What you have to do: Find the lines in the records below that contain "their", and report each of them.

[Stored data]
++++++++++++++++++++
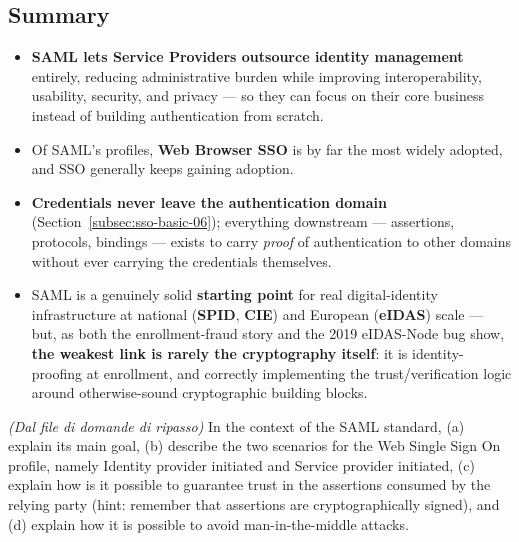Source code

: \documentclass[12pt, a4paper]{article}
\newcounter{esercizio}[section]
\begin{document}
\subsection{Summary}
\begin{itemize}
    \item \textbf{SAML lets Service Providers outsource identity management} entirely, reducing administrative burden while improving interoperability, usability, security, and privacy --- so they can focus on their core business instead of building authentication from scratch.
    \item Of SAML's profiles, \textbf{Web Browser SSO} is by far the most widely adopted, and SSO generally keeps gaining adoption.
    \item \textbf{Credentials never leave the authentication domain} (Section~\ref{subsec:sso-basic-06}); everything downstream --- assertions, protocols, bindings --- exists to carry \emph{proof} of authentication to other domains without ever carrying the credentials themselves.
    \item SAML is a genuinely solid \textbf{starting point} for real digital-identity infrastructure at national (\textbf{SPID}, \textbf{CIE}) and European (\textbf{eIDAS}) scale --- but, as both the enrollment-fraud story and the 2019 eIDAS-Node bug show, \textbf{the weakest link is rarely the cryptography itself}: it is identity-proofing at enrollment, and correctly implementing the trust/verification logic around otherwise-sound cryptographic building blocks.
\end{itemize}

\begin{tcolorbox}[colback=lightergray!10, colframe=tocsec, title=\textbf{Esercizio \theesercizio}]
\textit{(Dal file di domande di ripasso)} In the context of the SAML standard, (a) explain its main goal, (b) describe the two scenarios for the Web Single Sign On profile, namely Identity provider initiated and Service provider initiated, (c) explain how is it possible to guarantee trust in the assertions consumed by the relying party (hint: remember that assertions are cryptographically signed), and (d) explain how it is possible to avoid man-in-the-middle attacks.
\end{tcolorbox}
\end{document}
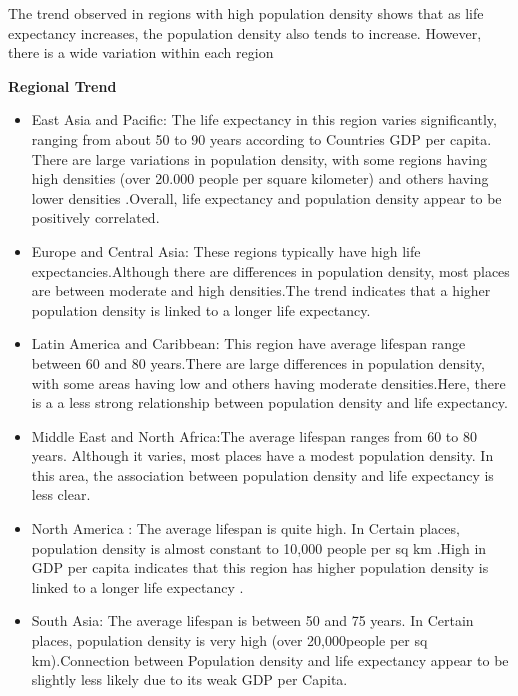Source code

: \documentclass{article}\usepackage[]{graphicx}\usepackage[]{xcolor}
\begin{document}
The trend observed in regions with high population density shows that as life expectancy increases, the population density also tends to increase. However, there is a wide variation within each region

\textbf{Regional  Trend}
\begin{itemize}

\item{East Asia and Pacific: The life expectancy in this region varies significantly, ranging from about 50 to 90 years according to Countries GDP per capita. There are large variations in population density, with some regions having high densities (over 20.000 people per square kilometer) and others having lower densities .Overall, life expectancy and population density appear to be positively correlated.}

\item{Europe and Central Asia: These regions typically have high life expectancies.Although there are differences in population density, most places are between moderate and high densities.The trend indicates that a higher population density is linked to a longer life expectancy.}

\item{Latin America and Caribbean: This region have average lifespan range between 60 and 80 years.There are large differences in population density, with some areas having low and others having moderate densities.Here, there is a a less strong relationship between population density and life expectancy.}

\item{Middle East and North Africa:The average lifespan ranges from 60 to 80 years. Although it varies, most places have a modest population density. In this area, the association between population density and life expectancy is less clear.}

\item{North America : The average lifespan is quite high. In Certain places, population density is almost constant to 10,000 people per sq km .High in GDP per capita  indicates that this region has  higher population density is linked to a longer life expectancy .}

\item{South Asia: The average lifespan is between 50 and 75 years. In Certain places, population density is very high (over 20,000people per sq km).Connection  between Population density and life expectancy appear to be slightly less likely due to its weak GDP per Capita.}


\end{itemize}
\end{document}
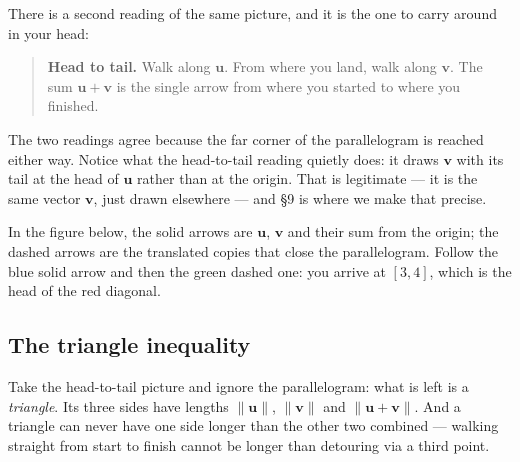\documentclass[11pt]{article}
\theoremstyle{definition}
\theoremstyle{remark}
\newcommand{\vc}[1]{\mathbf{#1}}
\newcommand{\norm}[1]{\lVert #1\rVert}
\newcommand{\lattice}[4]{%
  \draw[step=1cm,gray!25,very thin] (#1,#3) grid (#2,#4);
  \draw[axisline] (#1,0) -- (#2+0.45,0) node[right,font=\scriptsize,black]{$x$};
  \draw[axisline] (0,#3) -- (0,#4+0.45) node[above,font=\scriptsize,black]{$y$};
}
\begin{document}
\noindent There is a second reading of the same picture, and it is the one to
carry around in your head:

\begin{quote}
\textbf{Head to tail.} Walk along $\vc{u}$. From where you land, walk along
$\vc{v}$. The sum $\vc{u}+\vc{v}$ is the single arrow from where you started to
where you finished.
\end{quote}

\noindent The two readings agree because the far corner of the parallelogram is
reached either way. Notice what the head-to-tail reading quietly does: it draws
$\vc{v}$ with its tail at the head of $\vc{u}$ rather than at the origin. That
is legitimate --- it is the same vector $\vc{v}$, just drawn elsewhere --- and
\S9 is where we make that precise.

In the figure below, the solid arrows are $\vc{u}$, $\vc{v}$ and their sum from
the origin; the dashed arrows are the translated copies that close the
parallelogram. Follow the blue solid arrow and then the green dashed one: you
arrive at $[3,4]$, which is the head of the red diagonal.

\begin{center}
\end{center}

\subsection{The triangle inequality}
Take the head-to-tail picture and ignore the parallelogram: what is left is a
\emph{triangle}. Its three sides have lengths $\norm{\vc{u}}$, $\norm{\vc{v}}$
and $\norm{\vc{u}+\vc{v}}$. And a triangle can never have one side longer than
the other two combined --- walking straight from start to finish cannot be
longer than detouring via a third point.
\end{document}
++++++++++++++++++++
Answer below:
    \item \textbf{SAML lets Service Providers outsource identity management} entirely, reducing administrative burden while improving interoperability, usability, security, and privacy --- so they can focus on their core business instead of building authentication from scratch.
In the figure below, the solid arrows are $\vc{u}$, $\vc{v}$ and their sum from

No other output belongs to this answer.